The cost, power consumption, and size of cable modems have dropped steadily as integration and manufacturing processes have improved. However, the familiar, bulky, metal-can tuner that houses the sensitive, RF mixed-signal components has stubbornly refused to fall in line—until now.
In an announcement that leapfrogs the competition, Conexant Systems, Newport Beach, Calif., has introduced the first single-chip, all-silicon, cable-modem tuner. Designated the Info-Surge CN2811, the device accepts RF signals ranging from 44 to 870 MHz, and converts them to IF signals at 36 or 44 MHz. All that's required for a complete tuner solution is the addition of a pre-amp, automatic gain control, filters, and external tank circuits.

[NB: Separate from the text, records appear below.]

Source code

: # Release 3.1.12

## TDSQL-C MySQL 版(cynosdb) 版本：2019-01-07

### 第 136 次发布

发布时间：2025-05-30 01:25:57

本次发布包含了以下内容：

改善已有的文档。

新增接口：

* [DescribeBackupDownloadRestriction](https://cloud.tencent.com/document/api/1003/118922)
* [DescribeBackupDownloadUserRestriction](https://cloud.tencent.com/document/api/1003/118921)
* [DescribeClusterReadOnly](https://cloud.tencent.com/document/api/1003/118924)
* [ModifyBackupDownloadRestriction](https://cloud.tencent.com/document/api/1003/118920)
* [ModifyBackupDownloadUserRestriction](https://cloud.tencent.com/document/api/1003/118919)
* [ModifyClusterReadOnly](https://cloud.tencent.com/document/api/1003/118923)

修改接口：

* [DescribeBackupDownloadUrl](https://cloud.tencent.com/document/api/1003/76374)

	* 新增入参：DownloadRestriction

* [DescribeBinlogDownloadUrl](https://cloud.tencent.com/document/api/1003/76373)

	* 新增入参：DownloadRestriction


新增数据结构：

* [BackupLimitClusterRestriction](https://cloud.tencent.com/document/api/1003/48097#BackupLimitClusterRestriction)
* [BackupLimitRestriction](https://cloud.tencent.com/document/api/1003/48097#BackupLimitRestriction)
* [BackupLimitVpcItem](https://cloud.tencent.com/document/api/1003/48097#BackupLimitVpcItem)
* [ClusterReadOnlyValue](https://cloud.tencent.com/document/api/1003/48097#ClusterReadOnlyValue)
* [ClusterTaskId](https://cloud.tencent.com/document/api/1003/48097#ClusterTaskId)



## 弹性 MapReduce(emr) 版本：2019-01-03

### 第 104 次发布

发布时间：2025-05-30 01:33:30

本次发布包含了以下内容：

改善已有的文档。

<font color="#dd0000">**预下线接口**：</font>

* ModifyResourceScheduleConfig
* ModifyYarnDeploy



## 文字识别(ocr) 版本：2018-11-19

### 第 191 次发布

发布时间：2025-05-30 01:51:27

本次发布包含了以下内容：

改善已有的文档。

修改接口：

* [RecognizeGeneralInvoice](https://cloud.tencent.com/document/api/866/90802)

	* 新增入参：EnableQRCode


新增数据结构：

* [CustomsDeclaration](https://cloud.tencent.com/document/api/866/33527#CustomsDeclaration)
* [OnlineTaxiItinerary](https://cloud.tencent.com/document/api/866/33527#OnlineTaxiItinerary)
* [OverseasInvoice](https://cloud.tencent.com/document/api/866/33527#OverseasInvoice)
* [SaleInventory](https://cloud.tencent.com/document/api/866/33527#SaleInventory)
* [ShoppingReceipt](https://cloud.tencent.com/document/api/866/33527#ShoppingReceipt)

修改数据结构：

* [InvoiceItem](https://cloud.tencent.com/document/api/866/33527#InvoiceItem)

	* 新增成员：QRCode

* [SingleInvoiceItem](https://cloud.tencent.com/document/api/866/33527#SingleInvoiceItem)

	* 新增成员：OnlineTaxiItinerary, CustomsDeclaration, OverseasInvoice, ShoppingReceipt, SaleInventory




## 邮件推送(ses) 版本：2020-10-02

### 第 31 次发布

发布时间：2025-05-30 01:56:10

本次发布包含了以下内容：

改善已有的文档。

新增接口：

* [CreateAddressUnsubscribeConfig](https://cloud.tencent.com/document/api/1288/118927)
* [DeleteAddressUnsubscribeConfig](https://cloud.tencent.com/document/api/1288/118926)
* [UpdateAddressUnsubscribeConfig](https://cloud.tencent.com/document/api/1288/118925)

The CN2811 supports all popular cable-modem industry standards, including Cable Television Laboratories Inc. (CableLabs), the Data Over Cable Service Interface Specification (DOCSIS) 1.0/1.1, and others established by the EuroDOCSIS, Digital Video Broadcast (DVB), and Digital Audio Visual Council (DAVIC) organizations. The chip uses mainstream bipolar processes; incorporates a component-efficient, double-conversion architecture; and weighs in with a power consumption of under 1.5 W.
Conexant is a key player in the digital modem and set-top-box arena. Its announcement simply emphasizes the fact that the 2811 wasn't developed in a vacuum. The device is designed to interface directly to the analog-to-digital-converter input of the company's previously announced CN9414 single-chip cable modem. Together, the duo forms a comprehensive system solution for subscriber cable-modem products that manufacturers can software-upgrade to support all popular worldwide standards.
In support of this effort, the company also has released a cable-modem reference design, the CN9420CM. It includes all necessary silicon and software to create a complete subscriber modem that can support all popular worldwide standards. A vital component of the design, based on the CN9414 modem, is the inclusion of application software above the TCP/IP stack. This allows for registration, authentication, software downloading, and other functions.
Discussing the CN9414, Scott Keller of Conexant says, "Other companies did just the MAC and PHY layers and called it a single-chip cable modem. We did that, but included host processing (a 200-MIPS ARM processor) and a complete Ethernet transceiver—all on one chip."
Though Conexant is the first to make an official announcement, its main competitor, Broadcom Corp., Irvine, Calif., is likely to speed up its announcement of a single-chip tuner. Details were vague at press time (the next issue will have the full story), but the all-CMOS chip will use a triple-conversion architecture, with the tank circuits on board.
The CN2811 comes in a 48-pin, thermally enhanced, TQFP (ETQFP). Pricing, which includes the CN9414 cable modem, is $40 each per 10,000. Samples are available now, with production due by the second quarter of this year. The CN9420CM reference-design kit is priced at $50,000.